Each kind of phrase table contains a set of phrase pairs, and associates one or more probabilities or scores with each pair.
Text phrase tables (obsolete)
The old single-prob text phrase table format is obsolete, and no longer supported. We keep the description here because the description of the multi-prob phrase table builds on the information in this subsection.
Text phrase tables are the simplest and oldest format: they associate exactly one probability with each phrase pair. They come in two varieties: "backward" tables in which the probability is p(src|tgt), and "forward" tables in which it is p(tgt|src). Here src is the current source phrase and tgt is the current target phrase. There are two possibilities for using many different text phrase tables together: either all tables must be backward ones, or all tables must come in backward/forward pairs in which each member of the pair contains the same set of phrases. Forward and backward probabilities are distinguished in the loglinear model, and for the purposes of filtering low-probability pairs. Here are the possibilities:
-
using only backward tables (obsolete):
- each table is a feature in the loglinear model, and is assigned a weight
- filtering is performed by ranking translations of each source phrase according to a weighted sum of its probabilities in each table
-
using paired backward/forward tables:
- each backward table is a feature in the loglinear model, and is assigned a weight
- forward tables are not features in the loglinear model unless an initial set of weights for them is given with the
-weight-f
switch, or the-use-ftm
switch is used - filtering is performed by ranking translations of each source phrase according to a weighted sum that depends on whether forward weights are used:
- if so, forward weights are applied to forward probabilities by default; but the
-ttable-prune-type
switch can be used to select an alternate strategy: either backward weights with forward probabilities, or all weights with all probabilities - if not, backward weights are applied to forward probabilities
- if so, forward weights are applied to forward probabilities by default; but the
Each line in a forward phrase table follows this format:
target ||| source ||| p(target|source)
Each line in a backward phrase table follows this format:
source ||| target ||| p(source|target)
Multi-prob phrase tables
A problem with single-prob text phrase tables was that they were highly redundant: specifying forward and backward probabilities for a given set of phrases requires that the phrases be listed twice, once in a forward table and once in a backward table. Using two alternate probability estimation schemes simultaneously would require listing the phrases four times, etc. Multi-prob phrase tables get around this by allowing many probabilities to be associated with each phrase pair in a given set. To preserve the distinction between backward and forward probabilities without complicating the format, both backward and forward probabilities must always be given.
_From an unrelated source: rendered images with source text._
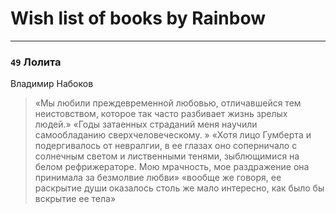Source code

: # Wish list of books by Rainbow
---

### `49` Лолита
Владимир Набоков
> «Мы любили преждевременной любовью, отличавшейся тем неистовством, которое так часто разбивает жизнь зрелых людей.»
> «Годы затаенных страданий меня научили самообладанию сверхчеловеческому. »
> «Хотя лицо Гумберта и подергивалось от невралгии, в ее глазах оно соперничало с солнечным светом и лиственными тенями, зыблющимися на белом рефрижераторе. Мою мрачность, мое раздражение она принимала за безмолвие любви»
> «вообще же говоря, ее раскрытие души оказалось столь же мало интересно, как было бы вскрытие ее тела»


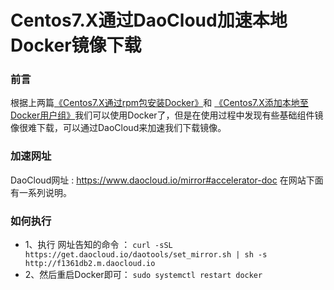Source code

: # Centos7.X通过DaoCloud加速本地Docker镜像下载

### 前言
根据上两篇[《Centos7.X通过rpm包安装Docker》](https://github.com/SimpleDays/studyessay/blob/master/docker/Centos7.X%E9%80%9A%E8%BF%87rpm%E5%8C%85%E5%AE%89%E8%A3%85Docker.md)和 [《Centos7.X添加本地至Docker用户组》](https://github.com/SimpleDays/studyessay/blob/master/docker/Centos7.X%E6%B7%BB%E5%8A%A0%E6%9C%AC%E5%9C%B0%E8%87%B3Docker%E7%94%A8%E6%88%B7%E7%BB%84.md)我们可以使用Docker了，但是在使用过程中发现有些基础组件镜像很难下载，可以通过DaoCloud来加速我们下载镜像。

### 加速网址
DaoCloud网址 : https://www.daocloud.io/mirror#accelerator-doc 
在网站下面有一系列说明。

### 如何执行
* 1、执行 网址告知的命令 ： `curl -sSL https://get.daocloud.io/daotools/set_mirror.sh | sh -s http://f1361db2.m.daocloud.io`
* 2、然后重启Docker即可：  `sudo systemctl restart docker`


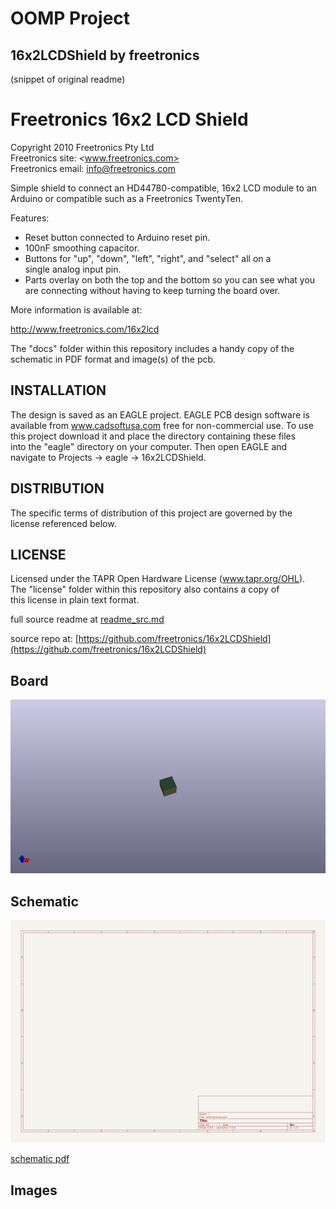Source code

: # OOMP Project  
## 16x2LCDShield  by freetronics  
  
(snippet of original readme)  
  
Freetronics 16x2 LCD Shield  
===========================  
Copyright 2010 Freetronics Pty Ltd    
Freetronics site:  <www.freetronics.com>    
Freetronics email: <info@freetronics.com>    
  
Simple shield to connect an HD44780-compatible, 16x2 LCD module to an  
Arduino or compatible such as a Freetronics TwentyTen.  
  
Features:  
  
 * Reset button connected to Arduino reset pin.  
 * 100nF smoothing capacitor.  
 * Buttons for "up", "down", "left", "right", and "select" all on a  
   single analog input pin.  
 * Parts overlay on both the top and the bottom so you can see what you  
   are connecting without having to keep turning the board over.  
  
More information is available at:  
  
  http://www.freetronics.com/16x2lcd  
  
The "docs" folder within this repository includes a handy copy of the  
schematic in PDF format and image(s) of the pcb.  
  
  
INSTALLATION  
------------  
The design is saved as an EAGLE project. EAGLE PCB design software is  
available from www.cadsoftusa.com free for non-commercial use. To use  
this project download it and place the directory containing these files  
into the "eagle" directory on your computer. Then open EAGLE and  
navigate to Projects -> eagle -> 16x2LCDShield.  
  
  
DISTRIBUTION  
------------  
The specific terms of distribution of this project are governed by the  
license referenced below.  
  
  
LICENSE  
-------  
Licensed under the TAPR Open Hardware License (www.tapr.org/OHL).  
The "license" folder within this repository also contains a copy of  
this license in plain text format.  
  
  full source readme at [readme_src.md](readme_src.md)  
  
source repo at: [https://github.com/freetronics/16x2LCDShield](https://github.com/freetronics/16x2LCDShield)  
## Board  
  
[![working_3d.png](working_3d_600.png)](working_3d.png)  
## Schematic  
  
[![working_schematic.png](working_schematic_600.png)](working_schematic.png)  
  
[schematic pdf](working_schematic.pdf)  
## Images  
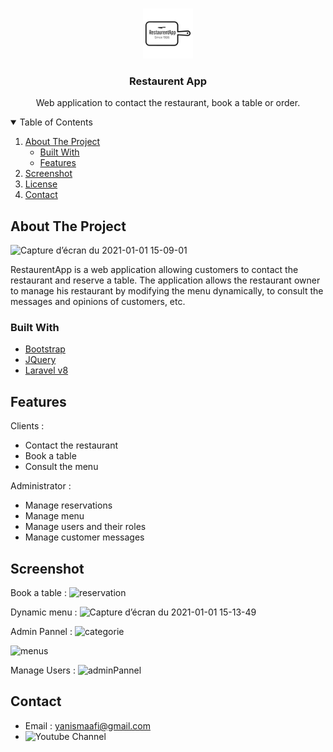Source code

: 

<!-- PROJECT LOGO -->
<br />
<p align="center">
  <a href="https://github.com/yanismaafi/Restaurent-App">
    <img src="public/img/logo.png" alt="Logo" width="80" height="80">
  </a>

  <h3 align="center">Restaurent App</h3>

  <p align="center">
     Web application to contact the restaurant, book a table or order.
    <br />
  </p>
</p>


<!-- TABLE OF CONTENTS -->
<details open="open">
  <summary>Table of Contents</summary>
  <ol>
    <li>
      <a href="#about-the-project">About The Project</a>
      <ul>
        <li><a href="#built-with">Built With</a></li>
        <li><a href="#built-with">Features</a></li>
      </ul>
    </li>
    <li><a href="#usage">Screenshot</a></li>
    <li><a href="#license">License</a></li>
    <li><a href="#contact">Contact</a></li>
  </ol>
</details>



<!-- ABOUT THE PROJECT -->
## About The Project

![Capture d’écran du 2021-01-01 15-09-01](https://user-images.githubusercontent.com/73799452/103440118-5820da80-4c43-11eb-819e-d6b62d1f6009.png)

RestaurentApp is a web application allowing customers to contact the restaurant and reserve a table.
The application allows the restaurant owner to manage his restaurant by modifying the menu dynamically, to consult the messages and opinions of customers, etc.


### Built With

* [Bootstrap](https://getbootstrap.com)
* [JQuery](https://jquery.com)
* [Laravel v8](https://laravel.com)



<!-- FEATURES -->
## Features

Clients :

* Contact the restaurant
* Book a table
* Consult the menu

Administrator :

* Manage reservations
* Manage menu
* Manage users and their roles
* Manage customer messages

<!-- SCREENSHOT -->
## Screenshot

Book a table :
![reservation](https://user-images.githubusercontent.com/73799452/103440168-ae8e1900-4c43-11eb-8b8a-b87b9a72f55a.png)

Dynamic menu :
![Capture d’écran du 2021-01-01 15-13-49](https://user-images.githubusercontent.com/73799452/103440203-fb71ef80-4c43-11eb-9f3d-074408e561fb.png)

Admin Pannel :
![categorie](https://user-images.githubusercontent.com/73799452/103440918-00d23880-4c4a-11eb-8804-756aeccc789d.png)

![menus](https://user-images.githubusercontent.com/73799452/103440923-0b8ccd80-4c4a-11eb-9325-7b5738722a56.png)

Manage Users :
![adminPannel](https://user-images.githubusercontent.com/73799452/103440967-95d53180-4c4a-11eb-88ac-5b22f418b070.png)


<!-- CONTACT -->
## Contact

* Email : yanismaafi@gmail.com
* ![Youtube Channel](https://www.youtube.com/channel/UC0_Xt0C99L9kCTSR_cu6iTw)
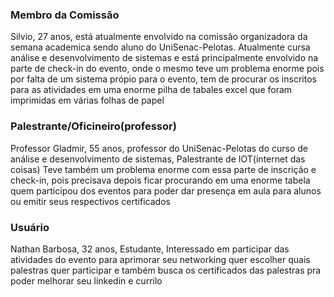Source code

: ### Membro da Comissão
Silvio, 27 anos, está atualmente envolvido na comissão organizadora da semana academica sendo aluno do UniSenac-Pelotas. 
Atualmente cursa análise e desenvolvimento de sistemas e está principalmente envolvido na parte de check-in do evento, onde o mesmo teve um problema enorme pois por falta de um sistema própio para o evento, tem de procurar os inscritos para as atividades em uma enorme pilha de tabales excel que foram imprimidas em várias folhas de papel

### Palestrante/Oficineiro(professor)
Professor Gladmir, 55 anos, professor do UniSenac-Pelotas do curso de análise e desenvolvimento de sistemas, Palestrante de IOT(internet das coisas)
Teve também um problema enorme com essa parte de inscrição e check-in, pois precisava depois ficar procurando em uma enorme tabela quem participou dos eventos para poder dar presença em aula para alunos ou emitir seus respectivos certificados

### Usuário
Nathan Barbosa, 32 anos, Estudante, Interessado em participar das atividades do evento para aprimorar seu networking quer escolher quais palestras quer participar e também busca os certificados das palestras pra poder melhorar seu linkedin e currilo

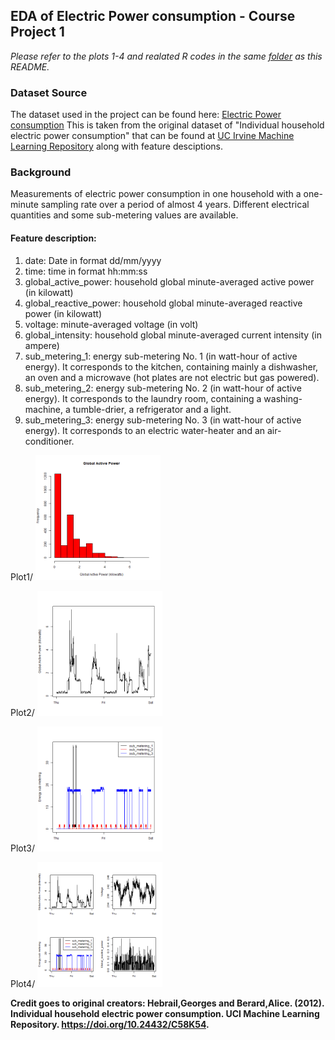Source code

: ## EDA of Electric Power consumption - Course Project 1

*Please refer to the plots 1-4 and realated R codes in the same [folder](https://github.com/eranda-ihalagedara/datasciencecoursera/edit/master/4.Exploratory%20Data%20Analysis/Course%20Project%201/) as this README.*

### Dataset Source

The dataset used in the project can be found here: [Electric Power consumption](https://d396qusza40orc.cloudfront.net/exdata%2Fdata%2Fhousehold_power_consumption.zip)
This is taken from the original dataset of "Individual household electric power consumption" that can be found at [UC Irvine Machine Learning Repository](https://archive.ics.uci.edu/dataset/235/individual+household+electric+power+consumption) along with feature desciptions.


### Background

Measurements of electric power consumption in one household with a one-minute sampling rate over a period of almost 4 years. Different electrical quantities and some sub-metering values are available.

#### Feature description:

1. date: Date in format dd/mm/yyyy
2. time: time in format hh:mm:ss
3. global_active_power: household global minute-averaged active power (in kilowatt)
4. global_reactive_power: household global minute-averaged reactive power (in kilowatt)
5. voltage: minute-averaged voltage (in volt)
6. global_intensity: household global minute-averaged current intensity (in ampere)
7. sub_metering_1: energy sub-metering No. 1 (in watt-hour of active energy). It corresponds to the kitchen, containing mainly a dishwasher, an oven and a microwave (hot plates are not electric but gas powered).
8. sub_metering_2: energy sub-metering No. 2 (in watt-hour of active energy). It corresponds to the laundry room, containing a washing-machine, a tumble-drier, a refrigerator and a light.
9. sub_metering_3: energy sub-metering No. 3 (in watt-hour of active energy). It corresponds to an electric water-heater and an air-conditioner.


Plot1/
<img src="plot1.png"  width="200" height="200">

Plot2/
<img src="plot2.png"  width="200" height="200">

Plot3/
<img src="plot3.png"  width="200" height="200">

Plot4/
<img src="plot4.png"  width="200" height="200">

**Credit goes to original creators: Hebrail,Georges and Berard,Alice. (2012). Individual household electric power consumption. UCI Machine Learning Repository. https://doi.org/10.24432/C58K54.**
For example, if a list of six probabilities is given after a phrase pair, the first 3 are assumed to be backward and the last 3 forward, with the 1st and 4th forming a pair, the 2nd and 5th forming a pair, etc. Odd numbers of probabilities are illegal in multi-prob tables.
Loglinear weighting and filtering work as described above under 'using paired backward/forward tables'.
If multiple multi-prob phrase tables are used together, each table provides its own set of probability scores. The weights in -weight-t
and -weight-f
apply to the columns from the different tables in order. For example, if you use table A with 4 columns (2 backward, 2 forward), and table B with 2 columns, -weight-t
has to specify three weights, which will correspond, in order, to the first column in A, the second column in A, then the first column in B. If specified, -weight-f
must also have three weights, in order, for the third column in A, the fourth column in A, and the second column in B.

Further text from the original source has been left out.